### Work order
In the entries below, print exactly the lines from the first through the one with "a step function.\\", both included, and none of the pictures.

### Material for this task
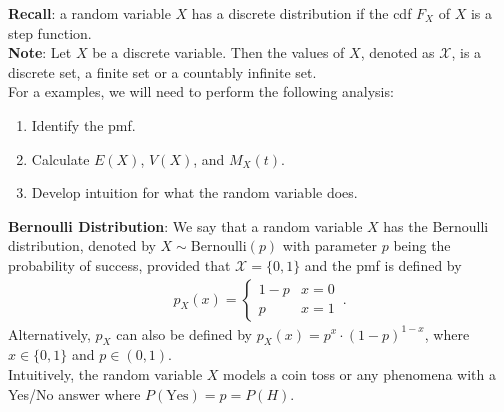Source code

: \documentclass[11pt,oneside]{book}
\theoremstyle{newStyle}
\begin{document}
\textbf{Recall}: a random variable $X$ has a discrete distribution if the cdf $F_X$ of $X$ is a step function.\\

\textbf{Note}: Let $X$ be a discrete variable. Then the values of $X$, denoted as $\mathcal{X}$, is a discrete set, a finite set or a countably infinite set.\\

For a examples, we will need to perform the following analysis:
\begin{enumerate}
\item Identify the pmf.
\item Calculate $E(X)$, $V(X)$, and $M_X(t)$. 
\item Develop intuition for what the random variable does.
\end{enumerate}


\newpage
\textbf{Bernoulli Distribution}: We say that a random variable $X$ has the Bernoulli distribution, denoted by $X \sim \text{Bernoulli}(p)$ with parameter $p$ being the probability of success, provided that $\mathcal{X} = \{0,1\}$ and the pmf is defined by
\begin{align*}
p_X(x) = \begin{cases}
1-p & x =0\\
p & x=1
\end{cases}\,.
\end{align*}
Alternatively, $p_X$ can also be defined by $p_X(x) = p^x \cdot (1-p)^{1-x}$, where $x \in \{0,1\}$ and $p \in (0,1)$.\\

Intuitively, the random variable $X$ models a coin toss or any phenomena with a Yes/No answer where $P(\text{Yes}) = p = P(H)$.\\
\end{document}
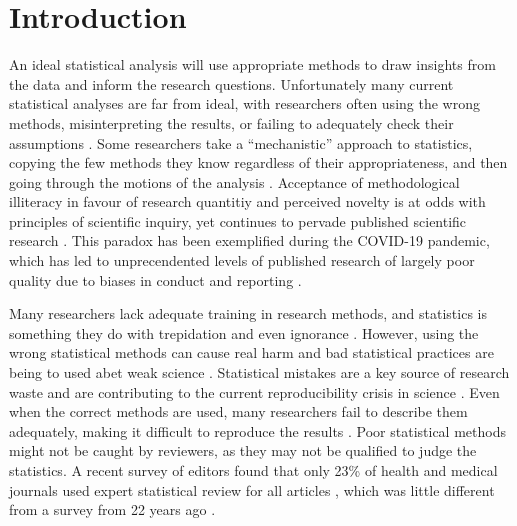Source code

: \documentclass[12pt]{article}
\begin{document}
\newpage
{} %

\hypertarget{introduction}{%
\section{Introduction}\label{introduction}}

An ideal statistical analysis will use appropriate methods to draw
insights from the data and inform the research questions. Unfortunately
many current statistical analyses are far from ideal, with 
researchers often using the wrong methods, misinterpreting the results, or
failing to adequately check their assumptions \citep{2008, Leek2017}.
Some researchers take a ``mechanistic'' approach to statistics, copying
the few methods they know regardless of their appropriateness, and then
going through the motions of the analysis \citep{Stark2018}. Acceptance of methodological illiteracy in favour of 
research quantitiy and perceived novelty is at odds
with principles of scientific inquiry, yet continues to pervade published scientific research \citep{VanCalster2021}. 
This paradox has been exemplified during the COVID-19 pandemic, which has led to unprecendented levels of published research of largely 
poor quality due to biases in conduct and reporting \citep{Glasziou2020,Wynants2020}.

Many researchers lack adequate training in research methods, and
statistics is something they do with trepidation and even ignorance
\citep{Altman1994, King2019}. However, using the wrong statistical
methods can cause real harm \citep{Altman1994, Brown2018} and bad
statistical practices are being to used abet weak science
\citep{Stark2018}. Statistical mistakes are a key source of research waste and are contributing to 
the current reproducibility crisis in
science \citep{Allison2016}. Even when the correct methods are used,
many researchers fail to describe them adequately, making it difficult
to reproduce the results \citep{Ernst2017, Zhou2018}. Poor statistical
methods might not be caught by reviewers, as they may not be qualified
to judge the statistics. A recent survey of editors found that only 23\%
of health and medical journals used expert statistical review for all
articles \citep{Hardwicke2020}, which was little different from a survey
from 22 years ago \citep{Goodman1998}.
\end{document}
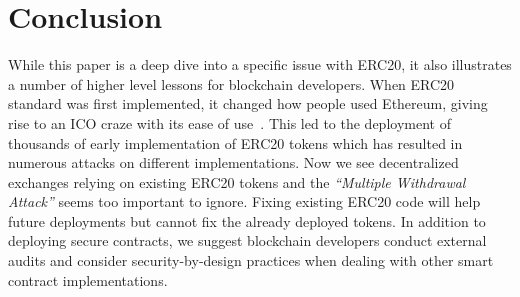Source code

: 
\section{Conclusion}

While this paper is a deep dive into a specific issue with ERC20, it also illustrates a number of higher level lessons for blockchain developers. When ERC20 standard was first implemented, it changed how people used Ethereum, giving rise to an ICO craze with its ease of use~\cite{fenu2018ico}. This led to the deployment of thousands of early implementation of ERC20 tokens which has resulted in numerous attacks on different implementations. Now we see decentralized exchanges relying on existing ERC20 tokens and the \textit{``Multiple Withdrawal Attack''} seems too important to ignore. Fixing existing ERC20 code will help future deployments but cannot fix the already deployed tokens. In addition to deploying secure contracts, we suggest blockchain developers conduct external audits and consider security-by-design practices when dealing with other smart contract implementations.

### Answer to this exercise
Source code

: \documentclass[11pt,oneside]{book}
\theoremstyle{newStyle}
\begin{document}
\textbf{Recall}: a random variable $X$ has a discrete distribution if the cdf $F_X$ of $X$ is a step function.\\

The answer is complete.